◆ WORK REQUEST ◆
Where the string "find" occurs in a line of the entries below, copy that line.

◆ Stored data ◆
· · · ·

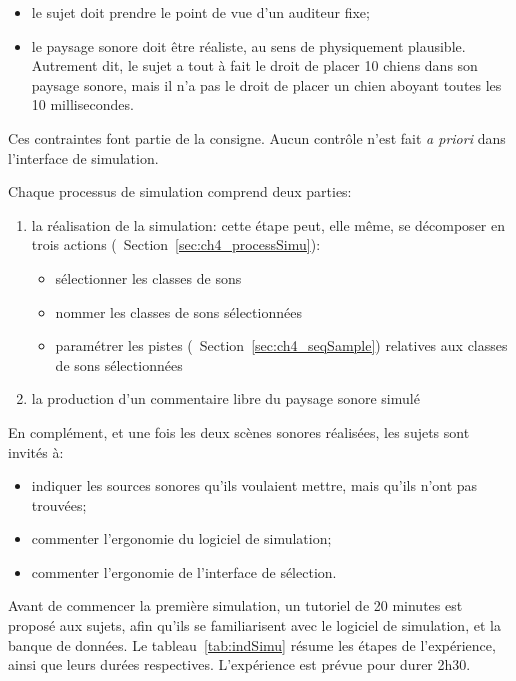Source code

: \begin{itemize}
\item le sujet doit prendre le point de vue d’un auditeur fixe;

\item le paysage sonore doit être réaliste, au sens de physiquement plausible. Autrement dit, le sujet a tout à fait le droit de placer 10 chiens dans son paysage sonore, mais il n’a pas le droit de placer un chien aboyant toutes les 10 millisecondes.

\end{itemize}

Ces contraintes font partie de la consigne. Aucun contrôle n'est fait \emph{a priori} dans l'interface de simulation.

Chaque processus de simulation comprend deux parties:

\begin{enumerate}
\item la réalisation de la simulation: cette étape peut, elle même, se décomposer en trois actions (\cf~Section~\ref{sec:ch4_processSimu}):
\begin{itemize}
\item sélectionner les classes de sons
\item nommer les classes de sons sélectionnées
\item paramétrer les pistes (\cf~Section~\ref{sec:ch4_seqSample}) relatives aux classes de sons sélectionnées
\end{itemize}
\item la production d'un commentaire libre du paysage sonore simulé
\end{enumerate}

En complément, et une fois les deux scènes sonores réalisées, les sujets sont invités à:

\begin{itemize}
\item indiquer les sources sonores qu'ils voulaient mettre, mais qu'ils n'ont pas trouvées;
\item commenter l’ergonomie du logiciel de simulation;
\item commenter l’ergonomie de l'interface de sélection.
\end{itemize}

Avant de commencer la première simulation, un tutoriel de 20 minutes est proposé aux sujets, afin qu'ils se familiarisent avec le logiciel de simulation, et la banque de données. Le tableau~\ref{tab:indSimu} résume les étapes de l’expérience, ainsi que leurs durées respectives. L'expérience est prévue pour durer 2h30. \\

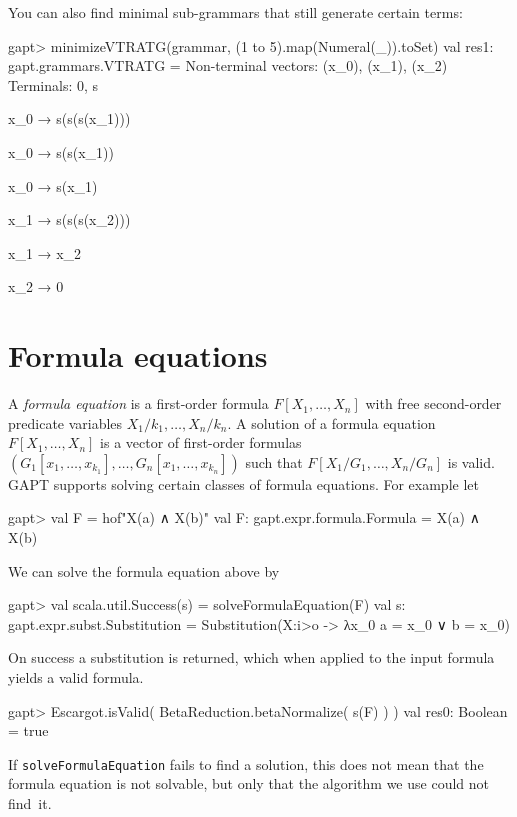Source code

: \documentclass[a4paper,11pt]{book}
\begin{document}
You can also find minimal sub-grammars that still generate certain terms:
\begin{clilisting}
gapt> minimizeVTRATG(grammar, (1 to 5).map(Numeral(_)).toSet)
val res1: gapt.grammars.VTRATG =
Non-terminal vectors: (x_0), (x_1), (x_2)
Terminals: 0, s

x_0 → s(s(s(x_1)))

x_0 → s(s(x_1))

x_0 → s(x_1)

x_1 → s(s(s(x_2)))

x_1 → x_2

x_2 → 0

\end{clilisting}


\section{Formula equations}
A \emph{formula equation} is a first-order formula \(F[X_{1}, \dots, X_{n}]\) with free second-order predicate variables \(X_{1}/k_{1}, \dots, X_{n}/k_{n}\).
A solution of a formula equation \(F[X_{1}, \dots, X_{n}]\) is a vector of first-order formulas \((G_{1}[x_{1}, \dots, x_{k_{1}}], \dots, G_{n}[x_{1}, \dots, x_{k_{n}}])\) such that \(F[X_{1}/G_{1}, \dots, X_{n}/G_{n}]\) is valid.
GAPT supports solving certain classes of formula equations.
For example let
\begin{clilisting}
gapt> val F = hof"X(a) ∧ X(b)"
val F: gapt.expr.formula.Formula = X(a) ∧ X(b)

\end{clilisting}
We can solve the formula equation above by
\begin{clilisting}
gapt> val scala.util.Success(s) = solveFormulaEquation(F)
val s: gapt.expr.subst.Substitution = Substitution(X:i>o -> λx_0 a = x_0 ∨ b = x_0)

\end{clilisting}

On success a substitution is returned, which when applied to the input formula yields a valid formula.
\begin{clilisting}
gapt> Escargot.isValid( BetaReduction.betaNormalize( s(F) ) )
val res0: Boolean = true

\end{clilisting}
If \texttt{solveFormulaEquation} fails to find a solution, this does not mean that the formula equation is not solvable, but only that the algorithm we use could not find~it.
\end{document}
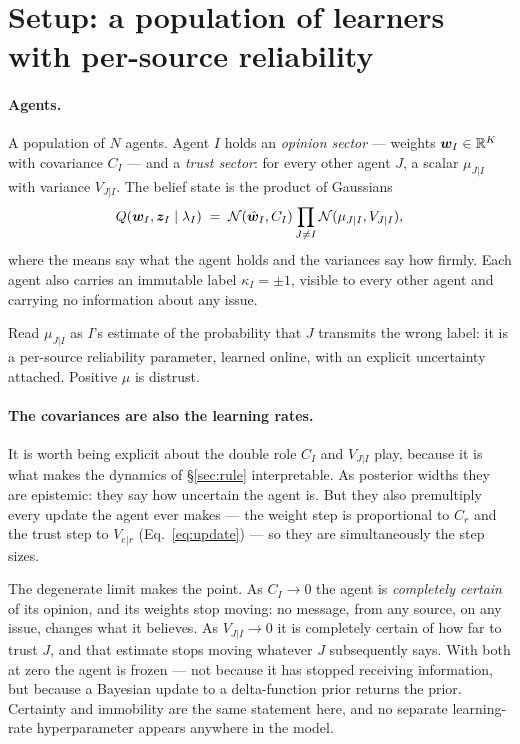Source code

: \section{Setup: a population of learners with per-source reliability}
\label{sec:setup}

\paragraph{Agents.} A population of $N$ agents. Agent $I$ holds an \emph{opinion
sector} --- weights $\wv_I \in \mathbb{R}^K$ with covariance $C_I$ --- and a
\emph{trust sector}: for every other agent $J$, a scalar $\mu_{J|I}$ with variance
$V_{J|I}$. The belief state is the product of Gaussians
\begin{equation}
  Q(\wv_I, \bm{z}_I \mid \lambda_I)
  \;=\; \mathcal{N}(\hat{\wv}_I, C_I)\prod_{J \neq I} \mathcal{N}(\mu_{J|I}, V_{J|I}),
  \label{eq:state}
\end{equation}
where the means say what the agent holds and the variances say how firmly. Each
agent also carries an immutable label $\kappa_I = \pm 1$, visible to every other
agent and carrying no information about any issue.

Read $\mu_{J|I}$ as $I$'s estimate of the probability that $J$ transmits the wrong
label: it is a per-source reliability parameter, learned online, with an explicit
uncertainty attached. Positive $\mu$ is distrust.

\paragraph{The covariances are also the learning rates.} It is worth being
explicit about the double role $C_I$ and $V_{J|I}$ play, because it is what makes
the dynamics of \S\ref{sec:rule} interpretable. As posterior widths they are
epistemic: they say how uncertain the agent is. But they also premultiply every
update the agent ever makes --- the weight step is proportional to $C_r$ and the
trust step to $V_{e|r}$ (Eq.~\ref{eq:update}) --- so they are simultaneously the
step sizes.

The degenerate limit makes the point. As $C_I \to 0$ the agent is
\emph{completely certain} of its opinion, and its weights stop moving: no message,
from any source, on any issue, changes what it believes. As $V_{J|I} \to 0$ it is
completely certain of how far to trust $J$, and that estimate stops moving
whatever $J$ subsequently says. With both at zero the agent is frozen --- not
because it has stopped receiving information, but because a Bayesian update to a
delta-function prior returns the prior. Certainty and immobility are the same
statement here, and no separate learning-rate hyperparameter appears anywhere in
the model.

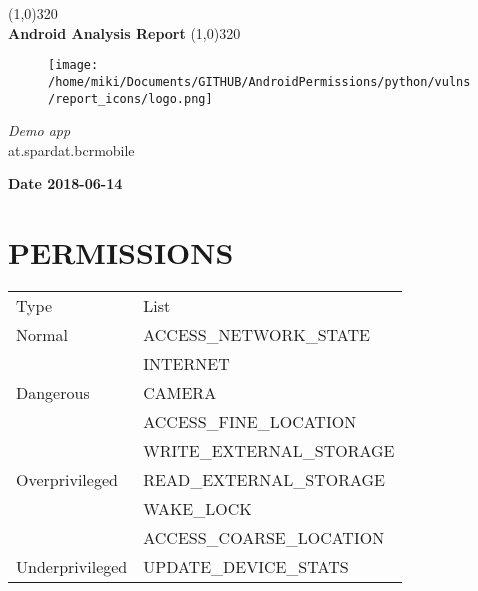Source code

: \documentclass[12p]{article}
\begin{document}
\begin{titlepage}
\begin{center}
\line(1,0){320}\\
[0.25in]
\huge{\bfseries Android Analysis Report}
\line(1,0){320}\\
[0.5in]
\begin{figure}[H]
	\centering
	\texttt{[image: /home/miki/Documents/GITHUB/AndroidPermissions/python/vulns/report\_icons/logo.png]}
\end{figure}
\textsl{\LARGE Demo app}\\
\textsf{\LARGE at.spardat.bcrmobile}\\
[2.5in]
\end{center}
\begin{flushright}
\textbf{\large Date 2018-06-14}
\end{flushright}
\end{titlepage}
\tableofcontents
\thispagestyle{empty}
\cleardoublepage
\setcounter{page}{1}
\section{PERMISSIONS}
	\begin{longtable}{p{3cm} p{10cm} }
	\rowcolor{grannysmithapple!70} Type & List \\
Normal &  ACCESS\_NETWORK\_STATE \\ 
 &  INTERNET \\ 
\hline
Dangerous &  CAMERA \\ 
 &  ACCESS\_FINE\_LOCATION \\ 
 &  WRITE\_EXTERNAL\_STORAGE \\ 
\hline
Overprivileged &  READ\_EXTERNAL\_STORAGE \\ 
 &  WAKE\_LOCK \\ 
 &  ACCESS\_COARSE\_LOCATION \\ 
\hline
Underprivileged &  UPDATE\_DEVICE\_STATS \\ 
\hline
\hline
	\end{longtable}
\end{document}
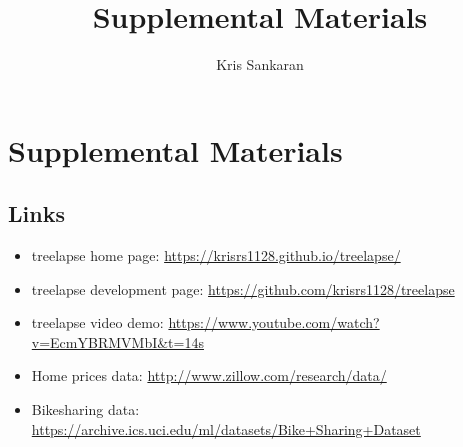 \documentclass{article}
\title{Supplemental Materials}
\author{Kris Sankaran}
\begin{document}
\maketitle

\section{Supplemental Materials}

\subsection{Links}
\label{sec:supp_links}

\begin{itemize}
\item treelapse home page: \url{https://krisrs1128.github.io/treelapse/}
\item treelapse development page: \url{https://github.com/krisrs1128/treelapse}
\item treelapse video demo: \url{https://www.youtube.com/watch?v=EcmYBRMVMbI&t=14s}
\item Home prices data: \url{http://www.zillow.com/research/data/}
\item Bikesharing data: \url{https://archive.ics.uci.edu/ml/datasets/Bike+Sharing+Dataset}
\end{itemize}
\end{document}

· · · ·

◆ RESPONSE TO THIS EXERCISE ◆
You can also find minimal sub-grammars that still generate certain terms:
If \texttt{solveFormulaEquation} fails to find a solution, this does not mean that the formula equation is not solvable, but only that the algorithm we use could not find~it.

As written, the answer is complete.